Provide only the number of lines in the listing that contain the string "repression".
-------- RECORDS FOR THE EXERCISE --------
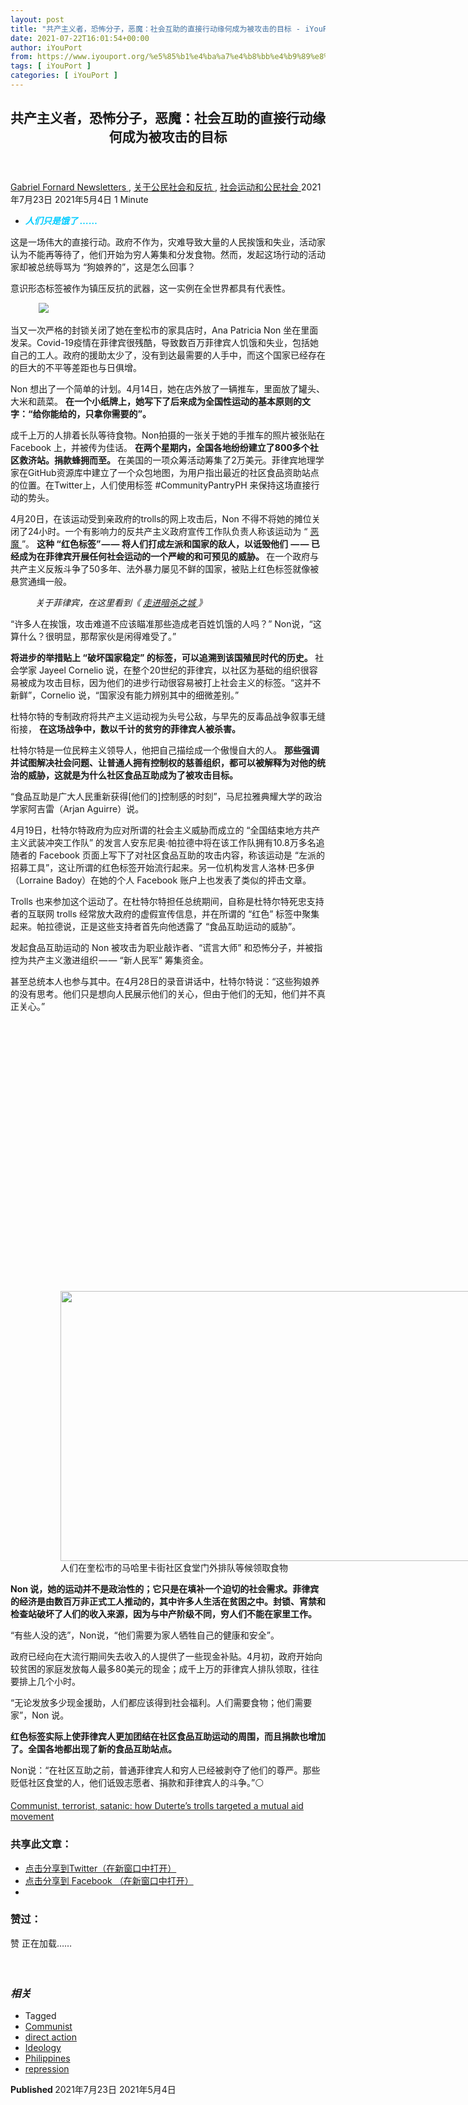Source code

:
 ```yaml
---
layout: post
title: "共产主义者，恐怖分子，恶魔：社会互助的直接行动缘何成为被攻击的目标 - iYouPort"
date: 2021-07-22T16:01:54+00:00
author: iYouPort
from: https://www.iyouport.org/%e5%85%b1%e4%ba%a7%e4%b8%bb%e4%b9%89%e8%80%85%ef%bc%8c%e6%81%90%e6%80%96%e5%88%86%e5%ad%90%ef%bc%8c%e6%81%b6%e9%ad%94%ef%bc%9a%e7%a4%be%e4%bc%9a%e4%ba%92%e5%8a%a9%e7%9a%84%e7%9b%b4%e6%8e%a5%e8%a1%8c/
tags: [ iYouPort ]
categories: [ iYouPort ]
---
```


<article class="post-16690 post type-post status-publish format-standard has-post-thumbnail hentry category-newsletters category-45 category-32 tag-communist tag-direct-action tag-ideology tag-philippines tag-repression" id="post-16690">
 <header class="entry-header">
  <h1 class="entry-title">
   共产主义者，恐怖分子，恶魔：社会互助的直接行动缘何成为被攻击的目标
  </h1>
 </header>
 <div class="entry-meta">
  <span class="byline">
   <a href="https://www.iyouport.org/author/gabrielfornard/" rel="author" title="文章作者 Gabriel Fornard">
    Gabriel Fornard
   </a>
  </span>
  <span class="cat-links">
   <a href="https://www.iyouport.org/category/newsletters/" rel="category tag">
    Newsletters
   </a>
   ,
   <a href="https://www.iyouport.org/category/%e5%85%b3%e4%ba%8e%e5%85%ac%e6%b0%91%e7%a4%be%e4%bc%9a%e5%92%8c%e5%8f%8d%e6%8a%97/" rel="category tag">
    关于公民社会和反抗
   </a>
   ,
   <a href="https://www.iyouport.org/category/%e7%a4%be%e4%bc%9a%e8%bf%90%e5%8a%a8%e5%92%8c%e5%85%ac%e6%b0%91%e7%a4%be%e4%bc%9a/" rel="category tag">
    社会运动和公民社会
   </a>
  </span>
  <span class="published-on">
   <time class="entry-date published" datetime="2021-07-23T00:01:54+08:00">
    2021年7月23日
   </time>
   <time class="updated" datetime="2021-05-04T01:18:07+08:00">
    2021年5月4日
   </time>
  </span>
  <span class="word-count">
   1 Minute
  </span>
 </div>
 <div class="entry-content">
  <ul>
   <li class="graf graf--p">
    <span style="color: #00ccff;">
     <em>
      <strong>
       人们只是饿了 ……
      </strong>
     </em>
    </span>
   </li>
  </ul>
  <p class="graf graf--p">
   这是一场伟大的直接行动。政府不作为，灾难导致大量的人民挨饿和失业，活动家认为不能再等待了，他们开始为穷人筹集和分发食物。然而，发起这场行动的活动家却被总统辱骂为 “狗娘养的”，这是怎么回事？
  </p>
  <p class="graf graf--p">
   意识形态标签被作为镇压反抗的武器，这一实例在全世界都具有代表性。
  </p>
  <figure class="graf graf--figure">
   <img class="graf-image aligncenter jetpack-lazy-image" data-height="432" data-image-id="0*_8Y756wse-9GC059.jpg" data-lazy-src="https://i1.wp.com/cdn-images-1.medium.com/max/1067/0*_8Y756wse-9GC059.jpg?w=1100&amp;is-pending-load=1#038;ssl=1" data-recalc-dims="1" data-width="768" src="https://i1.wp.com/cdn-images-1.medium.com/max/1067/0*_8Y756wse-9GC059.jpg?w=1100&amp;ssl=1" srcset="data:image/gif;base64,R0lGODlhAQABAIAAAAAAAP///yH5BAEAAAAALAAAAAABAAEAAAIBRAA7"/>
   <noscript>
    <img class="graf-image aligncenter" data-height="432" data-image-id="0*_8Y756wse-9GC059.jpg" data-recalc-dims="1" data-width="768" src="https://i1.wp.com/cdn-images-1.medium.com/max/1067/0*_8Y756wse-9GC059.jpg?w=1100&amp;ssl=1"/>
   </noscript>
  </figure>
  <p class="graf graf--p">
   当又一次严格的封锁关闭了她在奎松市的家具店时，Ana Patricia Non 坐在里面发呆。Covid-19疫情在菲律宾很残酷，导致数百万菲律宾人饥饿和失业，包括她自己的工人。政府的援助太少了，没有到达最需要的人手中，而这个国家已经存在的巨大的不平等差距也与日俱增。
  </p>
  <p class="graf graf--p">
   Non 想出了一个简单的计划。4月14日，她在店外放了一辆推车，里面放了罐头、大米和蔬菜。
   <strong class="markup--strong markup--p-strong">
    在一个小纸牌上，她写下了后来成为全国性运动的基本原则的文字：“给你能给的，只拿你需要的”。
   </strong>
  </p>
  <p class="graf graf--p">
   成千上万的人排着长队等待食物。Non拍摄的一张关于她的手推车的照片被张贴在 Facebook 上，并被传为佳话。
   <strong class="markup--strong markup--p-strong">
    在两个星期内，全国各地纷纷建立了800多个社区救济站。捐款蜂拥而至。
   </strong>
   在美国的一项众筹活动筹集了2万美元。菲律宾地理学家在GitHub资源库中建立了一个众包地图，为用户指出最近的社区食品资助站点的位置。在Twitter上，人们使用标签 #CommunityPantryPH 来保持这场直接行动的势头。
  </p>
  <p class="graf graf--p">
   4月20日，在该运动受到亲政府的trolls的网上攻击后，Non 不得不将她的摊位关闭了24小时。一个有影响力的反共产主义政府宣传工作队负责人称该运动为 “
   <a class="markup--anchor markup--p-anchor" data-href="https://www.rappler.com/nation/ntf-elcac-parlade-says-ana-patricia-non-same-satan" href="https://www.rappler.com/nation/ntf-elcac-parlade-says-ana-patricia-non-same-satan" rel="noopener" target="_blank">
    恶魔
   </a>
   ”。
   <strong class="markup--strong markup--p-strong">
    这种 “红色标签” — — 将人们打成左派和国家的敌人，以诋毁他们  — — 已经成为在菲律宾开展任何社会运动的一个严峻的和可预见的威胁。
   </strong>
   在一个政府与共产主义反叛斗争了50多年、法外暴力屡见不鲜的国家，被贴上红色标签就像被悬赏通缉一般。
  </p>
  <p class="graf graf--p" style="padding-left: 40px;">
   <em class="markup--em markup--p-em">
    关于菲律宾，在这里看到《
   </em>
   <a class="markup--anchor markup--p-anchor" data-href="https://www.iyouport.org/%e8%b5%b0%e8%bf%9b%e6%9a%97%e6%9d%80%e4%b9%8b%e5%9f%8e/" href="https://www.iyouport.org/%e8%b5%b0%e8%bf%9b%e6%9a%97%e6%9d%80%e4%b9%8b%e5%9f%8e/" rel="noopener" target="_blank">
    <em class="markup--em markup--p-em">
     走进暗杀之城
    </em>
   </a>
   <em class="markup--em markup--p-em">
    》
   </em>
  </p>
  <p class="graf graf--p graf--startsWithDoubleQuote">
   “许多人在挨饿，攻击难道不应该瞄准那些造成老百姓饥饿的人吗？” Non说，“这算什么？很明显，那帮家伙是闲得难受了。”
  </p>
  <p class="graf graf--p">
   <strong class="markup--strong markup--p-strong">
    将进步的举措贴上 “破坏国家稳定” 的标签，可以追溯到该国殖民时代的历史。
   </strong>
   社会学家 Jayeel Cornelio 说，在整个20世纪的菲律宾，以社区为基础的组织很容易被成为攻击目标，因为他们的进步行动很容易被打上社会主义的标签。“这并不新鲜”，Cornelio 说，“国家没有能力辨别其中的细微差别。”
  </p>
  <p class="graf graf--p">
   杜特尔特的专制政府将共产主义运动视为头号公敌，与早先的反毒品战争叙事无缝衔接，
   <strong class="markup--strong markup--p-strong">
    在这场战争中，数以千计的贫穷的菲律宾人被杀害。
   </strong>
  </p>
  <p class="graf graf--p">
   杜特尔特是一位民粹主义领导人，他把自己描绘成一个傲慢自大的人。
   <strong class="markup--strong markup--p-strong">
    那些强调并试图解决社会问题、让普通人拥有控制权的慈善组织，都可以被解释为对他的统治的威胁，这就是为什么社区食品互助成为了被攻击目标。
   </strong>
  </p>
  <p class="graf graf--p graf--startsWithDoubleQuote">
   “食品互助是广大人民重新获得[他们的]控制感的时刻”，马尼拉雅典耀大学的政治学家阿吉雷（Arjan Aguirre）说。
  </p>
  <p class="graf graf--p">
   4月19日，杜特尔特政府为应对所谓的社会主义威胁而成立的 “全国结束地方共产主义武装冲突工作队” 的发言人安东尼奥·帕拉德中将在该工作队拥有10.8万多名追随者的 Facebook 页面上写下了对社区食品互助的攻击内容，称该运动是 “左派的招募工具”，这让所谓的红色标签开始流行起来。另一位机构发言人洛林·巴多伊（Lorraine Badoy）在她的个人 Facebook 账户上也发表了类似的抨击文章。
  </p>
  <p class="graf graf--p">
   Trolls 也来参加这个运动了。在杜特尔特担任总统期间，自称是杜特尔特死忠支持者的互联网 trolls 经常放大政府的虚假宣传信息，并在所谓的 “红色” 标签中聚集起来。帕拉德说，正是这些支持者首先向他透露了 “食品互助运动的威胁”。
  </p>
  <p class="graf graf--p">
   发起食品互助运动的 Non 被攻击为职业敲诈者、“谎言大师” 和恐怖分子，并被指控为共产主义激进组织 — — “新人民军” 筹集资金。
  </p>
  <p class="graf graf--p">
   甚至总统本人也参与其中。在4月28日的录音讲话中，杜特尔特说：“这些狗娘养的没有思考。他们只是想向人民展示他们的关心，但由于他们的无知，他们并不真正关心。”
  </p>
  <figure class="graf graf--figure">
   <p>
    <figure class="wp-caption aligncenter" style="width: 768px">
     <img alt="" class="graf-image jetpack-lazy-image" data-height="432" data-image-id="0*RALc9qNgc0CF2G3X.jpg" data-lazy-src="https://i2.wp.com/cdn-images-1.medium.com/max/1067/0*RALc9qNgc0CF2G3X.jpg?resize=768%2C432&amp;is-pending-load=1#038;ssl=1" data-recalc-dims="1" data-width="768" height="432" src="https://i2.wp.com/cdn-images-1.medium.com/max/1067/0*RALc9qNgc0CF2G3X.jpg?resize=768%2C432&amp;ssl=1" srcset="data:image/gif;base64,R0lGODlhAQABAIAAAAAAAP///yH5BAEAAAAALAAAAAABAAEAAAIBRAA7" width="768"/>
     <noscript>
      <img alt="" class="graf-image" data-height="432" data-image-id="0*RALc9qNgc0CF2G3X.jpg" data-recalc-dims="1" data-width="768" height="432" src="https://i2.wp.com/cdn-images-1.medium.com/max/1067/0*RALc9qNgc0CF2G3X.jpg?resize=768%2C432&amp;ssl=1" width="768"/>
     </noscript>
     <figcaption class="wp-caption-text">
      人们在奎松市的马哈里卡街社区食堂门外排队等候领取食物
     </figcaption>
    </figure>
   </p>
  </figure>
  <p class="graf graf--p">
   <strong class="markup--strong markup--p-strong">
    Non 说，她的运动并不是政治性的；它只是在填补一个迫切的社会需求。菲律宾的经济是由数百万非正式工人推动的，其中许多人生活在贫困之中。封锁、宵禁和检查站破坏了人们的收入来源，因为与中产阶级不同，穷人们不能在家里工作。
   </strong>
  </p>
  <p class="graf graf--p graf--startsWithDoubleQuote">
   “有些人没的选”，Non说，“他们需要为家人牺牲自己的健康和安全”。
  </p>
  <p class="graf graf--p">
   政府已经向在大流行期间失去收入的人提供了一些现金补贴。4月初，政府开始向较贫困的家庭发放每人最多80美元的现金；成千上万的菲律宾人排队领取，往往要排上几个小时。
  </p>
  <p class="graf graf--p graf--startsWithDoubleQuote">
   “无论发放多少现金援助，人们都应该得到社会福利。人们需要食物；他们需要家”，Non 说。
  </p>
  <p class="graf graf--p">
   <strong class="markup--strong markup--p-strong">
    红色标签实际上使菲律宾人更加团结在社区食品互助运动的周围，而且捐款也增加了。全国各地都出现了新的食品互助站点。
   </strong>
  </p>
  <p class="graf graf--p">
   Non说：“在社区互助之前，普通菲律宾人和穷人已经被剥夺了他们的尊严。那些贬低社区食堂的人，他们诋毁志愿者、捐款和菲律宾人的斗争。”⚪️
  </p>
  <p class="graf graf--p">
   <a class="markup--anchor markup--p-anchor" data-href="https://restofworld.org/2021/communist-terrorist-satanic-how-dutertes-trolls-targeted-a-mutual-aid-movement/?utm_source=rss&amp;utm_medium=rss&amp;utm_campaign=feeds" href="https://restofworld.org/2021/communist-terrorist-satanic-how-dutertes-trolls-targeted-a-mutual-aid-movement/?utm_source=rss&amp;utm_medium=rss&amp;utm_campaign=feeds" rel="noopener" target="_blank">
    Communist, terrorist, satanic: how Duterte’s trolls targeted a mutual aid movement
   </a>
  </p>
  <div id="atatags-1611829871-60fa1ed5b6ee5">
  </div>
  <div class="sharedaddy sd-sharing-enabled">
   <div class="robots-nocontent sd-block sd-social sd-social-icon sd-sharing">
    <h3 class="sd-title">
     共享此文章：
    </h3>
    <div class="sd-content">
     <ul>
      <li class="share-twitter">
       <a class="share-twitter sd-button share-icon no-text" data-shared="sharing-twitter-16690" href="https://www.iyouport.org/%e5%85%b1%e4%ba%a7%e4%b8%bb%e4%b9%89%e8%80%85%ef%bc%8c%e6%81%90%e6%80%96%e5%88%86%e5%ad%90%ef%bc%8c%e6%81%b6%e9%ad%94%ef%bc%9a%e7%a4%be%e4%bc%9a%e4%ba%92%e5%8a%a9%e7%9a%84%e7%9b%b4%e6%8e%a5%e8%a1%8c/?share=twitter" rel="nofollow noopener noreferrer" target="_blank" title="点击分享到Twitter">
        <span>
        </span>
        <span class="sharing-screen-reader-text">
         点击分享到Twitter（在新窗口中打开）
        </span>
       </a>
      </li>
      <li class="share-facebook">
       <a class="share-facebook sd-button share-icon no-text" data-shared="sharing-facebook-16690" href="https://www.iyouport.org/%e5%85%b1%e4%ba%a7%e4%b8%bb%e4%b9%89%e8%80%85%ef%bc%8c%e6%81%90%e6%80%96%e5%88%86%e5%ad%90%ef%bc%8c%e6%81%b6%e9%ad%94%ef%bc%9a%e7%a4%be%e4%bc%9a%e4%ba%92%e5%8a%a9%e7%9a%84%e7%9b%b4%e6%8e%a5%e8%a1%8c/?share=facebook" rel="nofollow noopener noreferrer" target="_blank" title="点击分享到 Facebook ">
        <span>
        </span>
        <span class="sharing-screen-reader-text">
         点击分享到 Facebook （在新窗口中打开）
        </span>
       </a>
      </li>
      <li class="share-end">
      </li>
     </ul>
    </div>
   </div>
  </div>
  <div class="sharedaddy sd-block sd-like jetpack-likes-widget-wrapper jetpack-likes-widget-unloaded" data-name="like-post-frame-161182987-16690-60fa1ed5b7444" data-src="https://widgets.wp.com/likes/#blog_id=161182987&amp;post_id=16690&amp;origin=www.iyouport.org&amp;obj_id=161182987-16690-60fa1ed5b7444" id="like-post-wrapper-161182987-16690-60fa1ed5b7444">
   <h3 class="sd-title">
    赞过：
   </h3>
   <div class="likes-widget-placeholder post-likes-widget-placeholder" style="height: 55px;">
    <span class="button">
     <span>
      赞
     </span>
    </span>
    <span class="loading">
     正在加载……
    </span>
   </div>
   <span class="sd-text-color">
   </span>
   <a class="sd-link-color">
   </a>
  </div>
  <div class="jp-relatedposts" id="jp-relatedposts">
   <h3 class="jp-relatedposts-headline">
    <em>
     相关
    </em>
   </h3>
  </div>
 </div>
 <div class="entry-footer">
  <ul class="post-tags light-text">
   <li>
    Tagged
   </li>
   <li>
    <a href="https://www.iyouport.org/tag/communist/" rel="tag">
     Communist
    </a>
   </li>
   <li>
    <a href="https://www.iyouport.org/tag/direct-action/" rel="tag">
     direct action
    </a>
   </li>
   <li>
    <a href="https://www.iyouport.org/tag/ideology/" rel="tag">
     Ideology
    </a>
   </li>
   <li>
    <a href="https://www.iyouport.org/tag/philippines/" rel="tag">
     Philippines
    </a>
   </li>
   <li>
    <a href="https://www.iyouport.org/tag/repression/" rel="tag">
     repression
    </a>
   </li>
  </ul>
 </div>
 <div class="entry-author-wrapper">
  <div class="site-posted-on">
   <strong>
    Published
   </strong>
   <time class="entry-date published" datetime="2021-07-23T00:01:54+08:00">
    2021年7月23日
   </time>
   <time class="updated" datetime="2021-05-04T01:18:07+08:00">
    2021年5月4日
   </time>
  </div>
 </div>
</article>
--------
### TASK RESULT
3